(Data extracted from a collection)

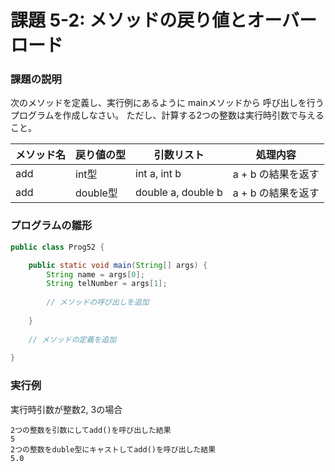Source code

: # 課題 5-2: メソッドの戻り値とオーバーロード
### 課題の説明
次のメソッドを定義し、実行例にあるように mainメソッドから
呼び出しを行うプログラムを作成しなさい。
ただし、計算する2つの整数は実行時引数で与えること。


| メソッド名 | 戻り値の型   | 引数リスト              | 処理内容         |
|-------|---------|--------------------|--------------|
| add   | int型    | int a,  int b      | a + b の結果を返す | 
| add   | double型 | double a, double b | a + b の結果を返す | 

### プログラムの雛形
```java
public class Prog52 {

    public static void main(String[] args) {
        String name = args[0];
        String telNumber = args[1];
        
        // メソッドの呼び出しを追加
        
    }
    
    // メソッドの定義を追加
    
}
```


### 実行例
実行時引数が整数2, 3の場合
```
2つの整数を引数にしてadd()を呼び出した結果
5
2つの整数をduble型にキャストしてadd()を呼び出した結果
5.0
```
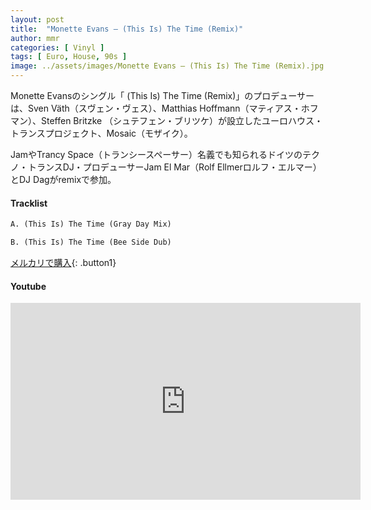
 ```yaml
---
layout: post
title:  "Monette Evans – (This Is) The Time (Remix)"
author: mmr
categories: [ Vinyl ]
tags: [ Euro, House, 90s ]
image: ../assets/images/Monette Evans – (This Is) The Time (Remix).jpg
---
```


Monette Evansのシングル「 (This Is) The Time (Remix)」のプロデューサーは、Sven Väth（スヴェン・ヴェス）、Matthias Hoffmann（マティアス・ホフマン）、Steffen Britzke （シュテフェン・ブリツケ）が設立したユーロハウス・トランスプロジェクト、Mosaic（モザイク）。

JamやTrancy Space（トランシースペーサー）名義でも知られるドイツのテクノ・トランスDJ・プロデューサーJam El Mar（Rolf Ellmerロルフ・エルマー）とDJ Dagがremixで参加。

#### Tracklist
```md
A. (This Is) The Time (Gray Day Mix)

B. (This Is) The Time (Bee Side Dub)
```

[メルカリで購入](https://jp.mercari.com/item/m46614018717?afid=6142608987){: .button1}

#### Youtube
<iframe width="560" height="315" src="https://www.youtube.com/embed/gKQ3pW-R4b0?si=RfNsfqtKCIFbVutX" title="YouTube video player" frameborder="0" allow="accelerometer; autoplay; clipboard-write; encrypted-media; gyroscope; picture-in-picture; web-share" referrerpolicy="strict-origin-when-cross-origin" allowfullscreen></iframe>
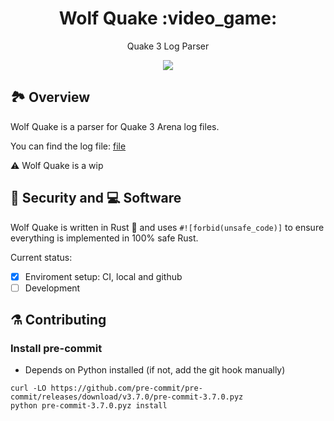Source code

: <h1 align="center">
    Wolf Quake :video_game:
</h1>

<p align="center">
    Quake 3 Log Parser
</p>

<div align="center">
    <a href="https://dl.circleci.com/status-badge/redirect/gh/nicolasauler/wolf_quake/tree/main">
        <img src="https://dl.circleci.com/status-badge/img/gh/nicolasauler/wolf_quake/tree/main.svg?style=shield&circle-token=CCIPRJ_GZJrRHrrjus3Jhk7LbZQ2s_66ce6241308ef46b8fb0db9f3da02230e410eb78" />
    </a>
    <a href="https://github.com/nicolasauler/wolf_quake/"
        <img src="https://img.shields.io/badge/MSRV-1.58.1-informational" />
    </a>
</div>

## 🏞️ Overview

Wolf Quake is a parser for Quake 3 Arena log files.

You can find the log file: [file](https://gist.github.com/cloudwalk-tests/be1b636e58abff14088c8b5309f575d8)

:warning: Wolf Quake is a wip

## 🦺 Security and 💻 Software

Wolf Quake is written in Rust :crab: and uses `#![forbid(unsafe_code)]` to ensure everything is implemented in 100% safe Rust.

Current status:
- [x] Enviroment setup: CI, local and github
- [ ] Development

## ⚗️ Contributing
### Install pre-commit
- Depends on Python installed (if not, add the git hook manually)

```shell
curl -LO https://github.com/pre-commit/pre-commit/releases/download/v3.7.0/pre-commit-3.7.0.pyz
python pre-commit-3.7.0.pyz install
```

==

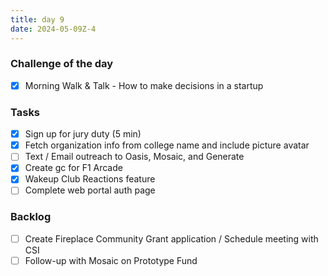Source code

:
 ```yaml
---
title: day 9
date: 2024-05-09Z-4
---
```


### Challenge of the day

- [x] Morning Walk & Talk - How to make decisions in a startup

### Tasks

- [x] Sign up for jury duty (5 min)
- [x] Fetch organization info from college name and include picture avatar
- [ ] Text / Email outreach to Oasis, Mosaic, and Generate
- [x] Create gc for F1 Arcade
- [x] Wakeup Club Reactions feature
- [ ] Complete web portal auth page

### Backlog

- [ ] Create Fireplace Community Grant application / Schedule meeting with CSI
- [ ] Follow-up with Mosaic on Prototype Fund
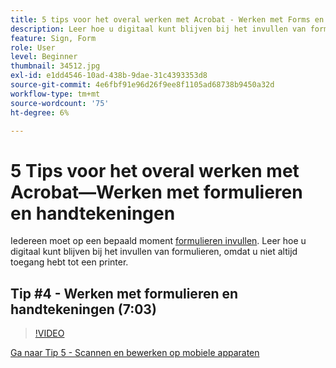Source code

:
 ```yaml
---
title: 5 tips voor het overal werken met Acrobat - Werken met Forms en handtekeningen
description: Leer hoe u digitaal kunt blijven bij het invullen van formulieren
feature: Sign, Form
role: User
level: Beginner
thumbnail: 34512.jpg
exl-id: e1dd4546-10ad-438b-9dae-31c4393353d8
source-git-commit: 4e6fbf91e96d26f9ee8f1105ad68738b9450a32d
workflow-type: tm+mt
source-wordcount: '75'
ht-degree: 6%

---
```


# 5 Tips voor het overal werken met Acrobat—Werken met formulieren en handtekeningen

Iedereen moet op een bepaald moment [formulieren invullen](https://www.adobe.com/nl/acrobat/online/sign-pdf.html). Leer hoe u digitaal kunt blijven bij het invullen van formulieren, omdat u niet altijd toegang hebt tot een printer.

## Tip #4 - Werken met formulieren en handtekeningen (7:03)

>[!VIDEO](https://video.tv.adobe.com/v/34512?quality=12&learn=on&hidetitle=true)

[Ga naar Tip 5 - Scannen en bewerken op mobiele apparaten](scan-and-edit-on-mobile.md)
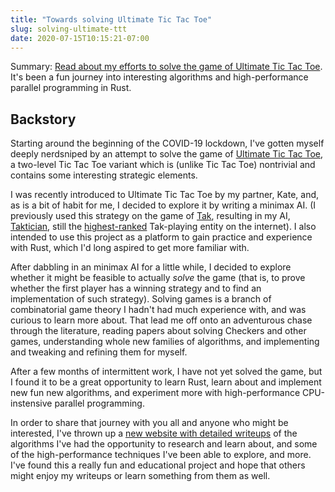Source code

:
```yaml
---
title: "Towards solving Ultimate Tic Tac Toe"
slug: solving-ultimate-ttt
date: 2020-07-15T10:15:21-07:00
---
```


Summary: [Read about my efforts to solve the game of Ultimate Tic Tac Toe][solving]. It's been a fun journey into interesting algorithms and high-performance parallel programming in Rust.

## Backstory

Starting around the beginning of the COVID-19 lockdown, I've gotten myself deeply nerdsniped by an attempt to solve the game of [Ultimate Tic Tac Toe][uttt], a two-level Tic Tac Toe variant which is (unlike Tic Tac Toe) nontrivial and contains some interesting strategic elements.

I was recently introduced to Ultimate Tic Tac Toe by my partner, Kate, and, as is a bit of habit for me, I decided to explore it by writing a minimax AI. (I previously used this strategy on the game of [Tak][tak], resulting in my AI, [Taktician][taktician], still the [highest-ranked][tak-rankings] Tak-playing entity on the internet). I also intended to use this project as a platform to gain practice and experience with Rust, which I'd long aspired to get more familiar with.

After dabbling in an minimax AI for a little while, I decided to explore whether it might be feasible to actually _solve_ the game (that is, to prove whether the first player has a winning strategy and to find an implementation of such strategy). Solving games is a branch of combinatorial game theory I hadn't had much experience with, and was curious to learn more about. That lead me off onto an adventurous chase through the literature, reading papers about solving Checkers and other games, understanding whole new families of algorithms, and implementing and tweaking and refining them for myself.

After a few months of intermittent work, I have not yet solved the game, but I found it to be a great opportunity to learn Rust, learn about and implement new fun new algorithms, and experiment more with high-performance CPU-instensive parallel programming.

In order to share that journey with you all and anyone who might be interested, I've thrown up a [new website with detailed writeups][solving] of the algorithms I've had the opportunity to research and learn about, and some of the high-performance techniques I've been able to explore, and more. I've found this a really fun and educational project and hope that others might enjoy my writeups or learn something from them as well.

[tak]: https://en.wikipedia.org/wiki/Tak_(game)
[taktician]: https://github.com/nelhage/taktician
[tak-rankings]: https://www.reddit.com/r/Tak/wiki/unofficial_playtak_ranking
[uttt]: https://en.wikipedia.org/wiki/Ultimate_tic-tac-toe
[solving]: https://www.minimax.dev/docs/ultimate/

* * *

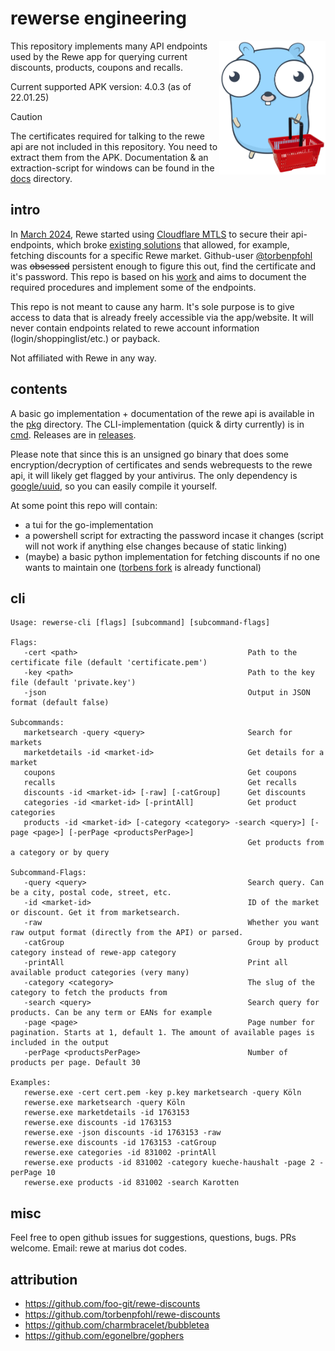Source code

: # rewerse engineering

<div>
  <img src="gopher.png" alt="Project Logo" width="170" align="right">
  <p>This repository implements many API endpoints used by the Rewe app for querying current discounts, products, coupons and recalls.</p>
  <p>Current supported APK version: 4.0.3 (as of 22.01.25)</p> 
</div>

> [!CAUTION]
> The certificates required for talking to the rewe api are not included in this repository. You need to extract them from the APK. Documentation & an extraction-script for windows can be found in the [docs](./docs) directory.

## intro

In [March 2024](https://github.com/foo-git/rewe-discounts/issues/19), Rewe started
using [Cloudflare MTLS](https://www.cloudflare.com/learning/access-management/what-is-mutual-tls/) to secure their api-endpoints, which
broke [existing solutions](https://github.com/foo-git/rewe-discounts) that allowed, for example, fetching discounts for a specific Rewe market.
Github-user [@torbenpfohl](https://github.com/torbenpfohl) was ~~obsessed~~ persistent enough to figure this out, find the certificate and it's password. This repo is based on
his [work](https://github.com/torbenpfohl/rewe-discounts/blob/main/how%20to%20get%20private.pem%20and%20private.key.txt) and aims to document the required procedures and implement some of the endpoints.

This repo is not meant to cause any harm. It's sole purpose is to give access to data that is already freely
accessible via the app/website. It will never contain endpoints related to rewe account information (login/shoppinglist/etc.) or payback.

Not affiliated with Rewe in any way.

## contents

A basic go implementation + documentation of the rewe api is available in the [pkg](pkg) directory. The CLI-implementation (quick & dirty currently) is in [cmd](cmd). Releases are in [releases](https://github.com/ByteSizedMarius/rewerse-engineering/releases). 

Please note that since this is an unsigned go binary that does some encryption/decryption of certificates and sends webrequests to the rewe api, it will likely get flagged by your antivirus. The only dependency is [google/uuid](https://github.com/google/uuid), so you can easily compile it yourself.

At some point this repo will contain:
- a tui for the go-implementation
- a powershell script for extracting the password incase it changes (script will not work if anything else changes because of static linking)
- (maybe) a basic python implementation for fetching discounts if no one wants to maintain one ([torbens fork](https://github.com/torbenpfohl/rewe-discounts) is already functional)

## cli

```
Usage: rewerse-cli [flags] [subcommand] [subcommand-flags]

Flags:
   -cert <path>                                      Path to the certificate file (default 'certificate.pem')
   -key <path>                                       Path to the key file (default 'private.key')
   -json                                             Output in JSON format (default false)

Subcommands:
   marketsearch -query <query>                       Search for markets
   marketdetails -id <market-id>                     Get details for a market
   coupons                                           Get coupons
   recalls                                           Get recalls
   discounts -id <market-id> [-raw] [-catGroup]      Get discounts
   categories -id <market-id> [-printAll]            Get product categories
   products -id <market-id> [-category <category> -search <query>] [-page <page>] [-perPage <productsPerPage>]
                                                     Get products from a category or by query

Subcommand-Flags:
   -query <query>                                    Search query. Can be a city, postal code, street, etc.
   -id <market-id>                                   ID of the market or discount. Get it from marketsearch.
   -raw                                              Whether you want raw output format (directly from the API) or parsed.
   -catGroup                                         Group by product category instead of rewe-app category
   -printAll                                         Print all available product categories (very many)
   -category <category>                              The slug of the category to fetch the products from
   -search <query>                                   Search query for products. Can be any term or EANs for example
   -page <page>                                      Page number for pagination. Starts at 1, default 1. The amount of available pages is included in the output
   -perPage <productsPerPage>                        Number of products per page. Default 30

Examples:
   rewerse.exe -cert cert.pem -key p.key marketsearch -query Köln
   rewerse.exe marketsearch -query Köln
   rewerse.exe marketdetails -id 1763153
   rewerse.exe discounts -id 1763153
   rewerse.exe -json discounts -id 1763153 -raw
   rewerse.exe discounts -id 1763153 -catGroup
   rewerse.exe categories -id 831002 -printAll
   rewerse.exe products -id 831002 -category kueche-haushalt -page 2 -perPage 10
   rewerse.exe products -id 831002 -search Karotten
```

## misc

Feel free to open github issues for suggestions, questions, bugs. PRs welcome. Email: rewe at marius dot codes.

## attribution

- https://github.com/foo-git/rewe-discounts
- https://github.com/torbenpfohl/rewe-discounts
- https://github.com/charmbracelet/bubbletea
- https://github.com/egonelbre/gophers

* **Problem description**: Please determine how many lines of the records above include the word "directory", replying with a number alone.

* **Response to the task**: 2